Task instructions |
All that is wanted is the exact text of the lines below from the one with "IEEE Transactions on" through the one with "combined with weights", inclusive, minus any pictures.

Plain-text document sources:

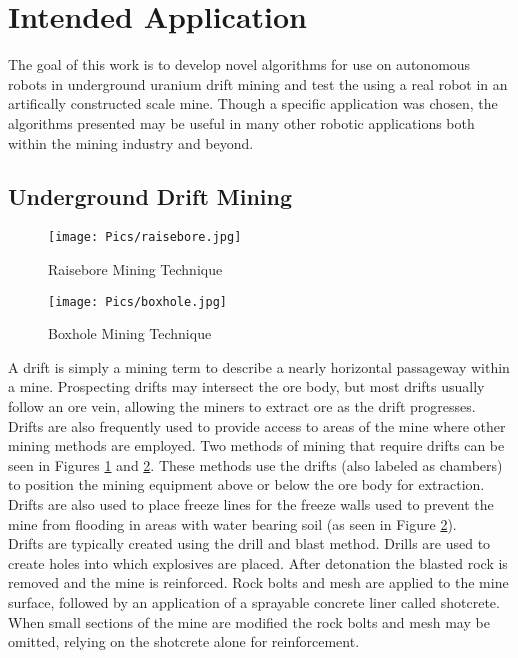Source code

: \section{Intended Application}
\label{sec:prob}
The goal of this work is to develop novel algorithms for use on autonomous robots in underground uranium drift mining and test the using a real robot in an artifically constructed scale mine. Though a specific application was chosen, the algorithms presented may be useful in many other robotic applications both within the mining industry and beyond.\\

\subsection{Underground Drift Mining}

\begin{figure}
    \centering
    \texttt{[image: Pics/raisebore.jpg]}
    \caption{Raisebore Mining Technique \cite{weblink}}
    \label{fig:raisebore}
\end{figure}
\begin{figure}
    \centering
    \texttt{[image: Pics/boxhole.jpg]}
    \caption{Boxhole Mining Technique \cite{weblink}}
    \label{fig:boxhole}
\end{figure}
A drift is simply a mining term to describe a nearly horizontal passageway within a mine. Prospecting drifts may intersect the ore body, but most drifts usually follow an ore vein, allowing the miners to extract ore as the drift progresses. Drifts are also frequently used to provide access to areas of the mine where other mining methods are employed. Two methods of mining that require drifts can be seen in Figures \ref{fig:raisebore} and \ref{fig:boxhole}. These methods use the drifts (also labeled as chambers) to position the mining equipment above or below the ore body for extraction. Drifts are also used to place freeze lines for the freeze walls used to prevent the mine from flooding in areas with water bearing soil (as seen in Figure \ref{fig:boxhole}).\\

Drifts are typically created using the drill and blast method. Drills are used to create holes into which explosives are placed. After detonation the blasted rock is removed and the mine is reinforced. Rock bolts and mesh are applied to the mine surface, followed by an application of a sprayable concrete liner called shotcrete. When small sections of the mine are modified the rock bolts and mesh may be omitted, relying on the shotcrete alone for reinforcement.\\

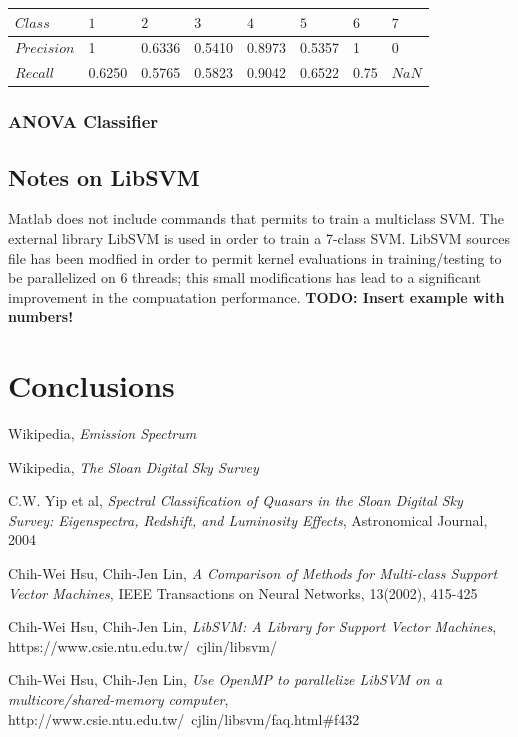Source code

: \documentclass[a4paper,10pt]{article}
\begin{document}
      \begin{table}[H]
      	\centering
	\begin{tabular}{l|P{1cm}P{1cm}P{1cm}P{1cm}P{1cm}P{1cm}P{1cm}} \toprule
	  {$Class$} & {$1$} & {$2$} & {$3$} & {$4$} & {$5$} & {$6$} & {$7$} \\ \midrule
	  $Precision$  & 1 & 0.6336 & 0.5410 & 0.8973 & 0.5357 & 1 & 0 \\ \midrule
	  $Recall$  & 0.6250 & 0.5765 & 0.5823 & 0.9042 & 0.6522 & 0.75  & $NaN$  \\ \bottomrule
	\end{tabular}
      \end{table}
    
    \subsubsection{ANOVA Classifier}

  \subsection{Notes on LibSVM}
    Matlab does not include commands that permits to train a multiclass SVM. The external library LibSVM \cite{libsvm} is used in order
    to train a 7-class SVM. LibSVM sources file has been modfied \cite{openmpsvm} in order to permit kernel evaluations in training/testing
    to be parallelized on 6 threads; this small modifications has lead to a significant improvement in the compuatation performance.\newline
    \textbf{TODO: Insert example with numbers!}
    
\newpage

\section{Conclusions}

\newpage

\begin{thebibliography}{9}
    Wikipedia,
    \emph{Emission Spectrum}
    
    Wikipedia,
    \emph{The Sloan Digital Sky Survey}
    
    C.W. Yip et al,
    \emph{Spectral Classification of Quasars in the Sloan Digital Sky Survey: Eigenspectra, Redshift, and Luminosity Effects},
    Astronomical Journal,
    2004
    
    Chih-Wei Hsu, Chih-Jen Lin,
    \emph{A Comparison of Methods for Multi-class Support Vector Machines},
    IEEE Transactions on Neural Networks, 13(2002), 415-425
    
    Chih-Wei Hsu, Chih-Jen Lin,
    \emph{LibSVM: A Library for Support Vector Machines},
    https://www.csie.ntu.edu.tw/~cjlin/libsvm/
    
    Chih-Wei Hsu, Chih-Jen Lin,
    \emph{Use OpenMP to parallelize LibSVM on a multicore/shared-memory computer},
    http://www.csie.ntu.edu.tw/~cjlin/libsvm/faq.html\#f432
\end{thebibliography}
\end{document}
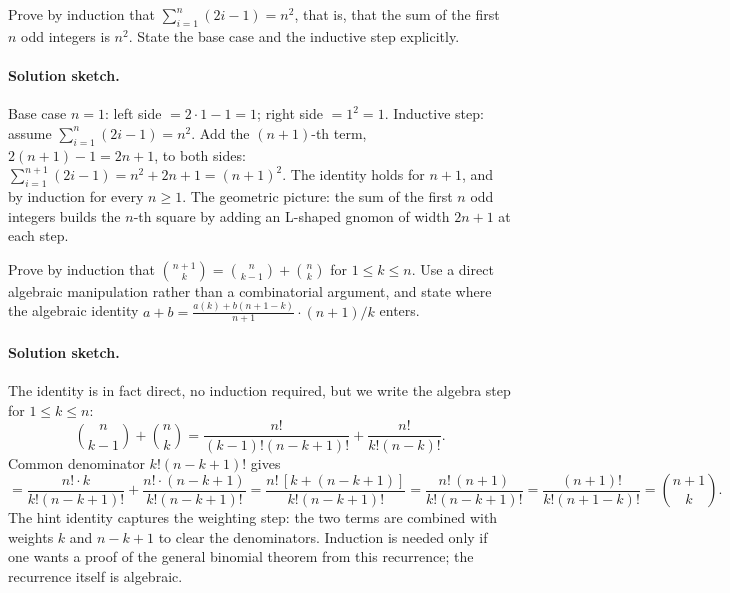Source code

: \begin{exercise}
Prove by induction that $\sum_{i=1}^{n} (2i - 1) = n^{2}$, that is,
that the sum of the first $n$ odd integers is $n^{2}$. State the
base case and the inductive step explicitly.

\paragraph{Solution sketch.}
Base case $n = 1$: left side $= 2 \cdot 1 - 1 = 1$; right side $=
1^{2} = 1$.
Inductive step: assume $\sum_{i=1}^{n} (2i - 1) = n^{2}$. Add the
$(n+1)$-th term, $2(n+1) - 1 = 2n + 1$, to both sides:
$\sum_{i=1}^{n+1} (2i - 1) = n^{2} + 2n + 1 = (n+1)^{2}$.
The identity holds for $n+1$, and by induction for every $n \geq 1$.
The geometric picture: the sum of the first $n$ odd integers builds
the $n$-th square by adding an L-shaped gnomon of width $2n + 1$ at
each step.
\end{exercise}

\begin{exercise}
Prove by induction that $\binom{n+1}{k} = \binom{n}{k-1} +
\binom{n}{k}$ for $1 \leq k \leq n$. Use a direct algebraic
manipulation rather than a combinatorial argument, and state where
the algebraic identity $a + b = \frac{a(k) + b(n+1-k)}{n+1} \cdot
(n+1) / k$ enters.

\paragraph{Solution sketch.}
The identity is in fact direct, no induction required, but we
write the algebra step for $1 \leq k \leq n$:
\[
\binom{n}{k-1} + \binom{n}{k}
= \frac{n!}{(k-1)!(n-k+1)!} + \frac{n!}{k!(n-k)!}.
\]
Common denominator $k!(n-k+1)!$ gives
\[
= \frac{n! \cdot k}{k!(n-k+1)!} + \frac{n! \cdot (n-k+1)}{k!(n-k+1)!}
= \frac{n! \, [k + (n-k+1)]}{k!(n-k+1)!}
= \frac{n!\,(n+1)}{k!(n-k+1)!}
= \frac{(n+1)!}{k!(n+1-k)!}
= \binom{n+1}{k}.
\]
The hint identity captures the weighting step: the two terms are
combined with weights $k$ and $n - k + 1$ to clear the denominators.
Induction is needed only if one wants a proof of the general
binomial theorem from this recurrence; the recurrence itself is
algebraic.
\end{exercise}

--

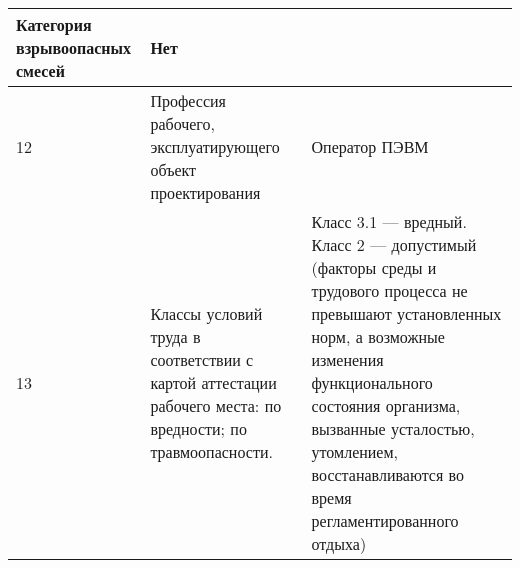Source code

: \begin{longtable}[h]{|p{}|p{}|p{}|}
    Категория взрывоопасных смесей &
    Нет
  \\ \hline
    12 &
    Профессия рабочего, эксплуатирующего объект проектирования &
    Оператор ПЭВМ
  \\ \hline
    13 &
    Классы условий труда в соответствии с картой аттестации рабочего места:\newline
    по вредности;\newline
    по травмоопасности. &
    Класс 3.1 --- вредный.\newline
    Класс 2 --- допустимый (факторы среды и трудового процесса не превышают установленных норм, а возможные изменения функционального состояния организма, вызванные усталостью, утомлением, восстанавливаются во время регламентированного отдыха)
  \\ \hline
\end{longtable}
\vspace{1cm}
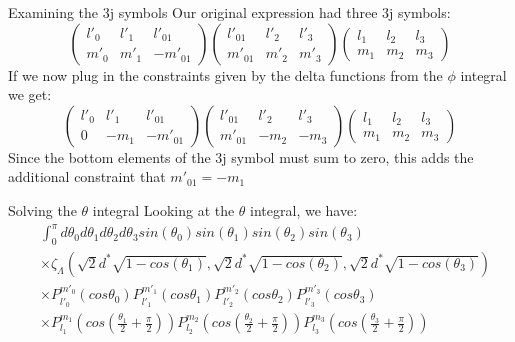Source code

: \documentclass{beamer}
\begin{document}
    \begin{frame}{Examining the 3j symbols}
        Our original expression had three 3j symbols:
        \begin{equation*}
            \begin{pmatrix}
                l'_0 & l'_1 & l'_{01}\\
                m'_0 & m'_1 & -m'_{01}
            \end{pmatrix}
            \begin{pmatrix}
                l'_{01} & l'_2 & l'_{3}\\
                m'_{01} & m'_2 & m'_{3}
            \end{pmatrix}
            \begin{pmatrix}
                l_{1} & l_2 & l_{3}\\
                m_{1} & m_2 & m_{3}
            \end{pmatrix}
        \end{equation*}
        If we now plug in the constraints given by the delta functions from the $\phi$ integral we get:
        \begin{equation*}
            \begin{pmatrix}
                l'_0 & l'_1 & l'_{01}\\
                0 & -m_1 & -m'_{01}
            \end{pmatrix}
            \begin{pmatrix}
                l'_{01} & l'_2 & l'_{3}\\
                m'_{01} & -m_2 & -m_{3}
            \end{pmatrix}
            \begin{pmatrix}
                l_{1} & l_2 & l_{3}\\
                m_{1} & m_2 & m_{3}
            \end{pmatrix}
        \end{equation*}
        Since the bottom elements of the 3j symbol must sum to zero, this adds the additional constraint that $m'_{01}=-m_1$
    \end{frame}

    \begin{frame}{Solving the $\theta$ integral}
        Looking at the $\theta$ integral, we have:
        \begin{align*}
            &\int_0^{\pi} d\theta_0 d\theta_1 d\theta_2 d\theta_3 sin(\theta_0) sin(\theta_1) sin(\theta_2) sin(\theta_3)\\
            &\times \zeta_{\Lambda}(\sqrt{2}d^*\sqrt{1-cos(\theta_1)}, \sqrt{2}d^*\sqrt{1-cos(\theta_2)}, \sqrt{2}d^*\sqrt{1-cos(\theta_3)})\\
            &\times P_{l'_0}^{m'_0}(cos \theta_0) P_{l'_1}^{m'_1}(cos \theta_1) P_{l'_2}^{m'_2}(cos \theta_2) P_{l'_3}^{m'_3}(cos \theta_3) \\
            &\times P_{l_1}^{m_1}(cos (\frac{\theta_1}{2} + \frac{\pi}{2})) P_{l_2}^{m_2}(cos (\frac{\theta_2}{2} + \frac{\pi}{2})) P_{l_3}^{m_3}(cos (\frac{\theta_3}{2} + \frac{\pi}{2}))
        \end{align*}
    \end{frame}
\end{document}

Written solution |
    IEEE Transactions on Neural Networks, 13(2002), 415-425
    
    Chih-Wei Hsu, Chih-Jen Lin,
    \emph{LibSVM: A Library for Support Vector Machines},
    https://www.csie.ntu.edu.tw/~cjlin/libsvm/
    
    Chih-Wei Hsu, Chih-Jen Lin,
    \emph{Use OpenMP to parallelize LibSVM on a multicore/shared-memory computer},
    http://www.csie.ntu.edu.tw/~cjlin/libsvm/faq.html\#f432
\end{thebibliography}
\end{document}
Source code

: \begin{exercise}
Prove by induction that $\sum_{i=1}^{n} (2i - 1) = n^{2}$, that is,
that the sum of the first $n$ odd integers is $n^{2}$. State the
base case and the inductive step explicitly.

\paragraph{Solution sketch.}
Base case $n = 1$: left side $= 2 \cdot 1 - 1 = 1$; right side $=
1^{2} = 1$.
Inductive step: assume $\sum_{i=1}^{n} (2i - 1) = n^{2}$. Add the
$(n+1)$-th term, $2(n+1) - 1 = 2n + 1$, to both sides:
$\sum_{i=1}^{n+1} (2i - 1) = n^{2} + 2n + 1 = (n+1)^{2}$.
The identity holds for $n+1$, and by induction for every $n \geq 1$.
The geometric picture: the sum of the first $n$ odd integers builds
the $n$-th square by adding an L-shaped gnomon of width $2n + 1$ at
each step.
\end{exercise}

\begin{exercise}
Prove by induction that $\binom{n+1}{k} = \binom{n}{k-1} +
\binom{n}{k}$ for $1 \leq k \leq n$. Use a direct algebraic
manipulation rather than a combinatorial argument, and state where
the algebraic identity $a + b = \frac{a(k) + b(n+1-k)}{n+1} \cdot
(n+1) / k$ enters.

\paragraph{Solution sketch.}
The identity is in fact direct, no induction required, but we
write the algebra step for $1 \leq k \leq n$:
\[
\binom{n}{k-1} + \binom{n}{k}
= \frac{n!}{(k-1)!(n-k+1)!} + \frac{n!}{k!(n-k)!}.
\]
Common denominator $k!(n-k+1)!$ gives
\[
= \frac{n! \cdot k}{k!(n-k+1)!} + \frac{n! \cdot (n-k+1)}{k!(n-k+1)!}
= \frac{n! \, [k + (n-k+1)]}{k!(n-k+1)!}
= \frac{n!\,(n+1)}{k!(n-k+1)!}
= \frac{(n+1)!}{k!(n+1-k)!}
= \binom{n+1}{k}.
\]
The hint identity captures the weighting step: the two terms are
combined with weights $k$ and $n - k + 1$ to clear the denominators.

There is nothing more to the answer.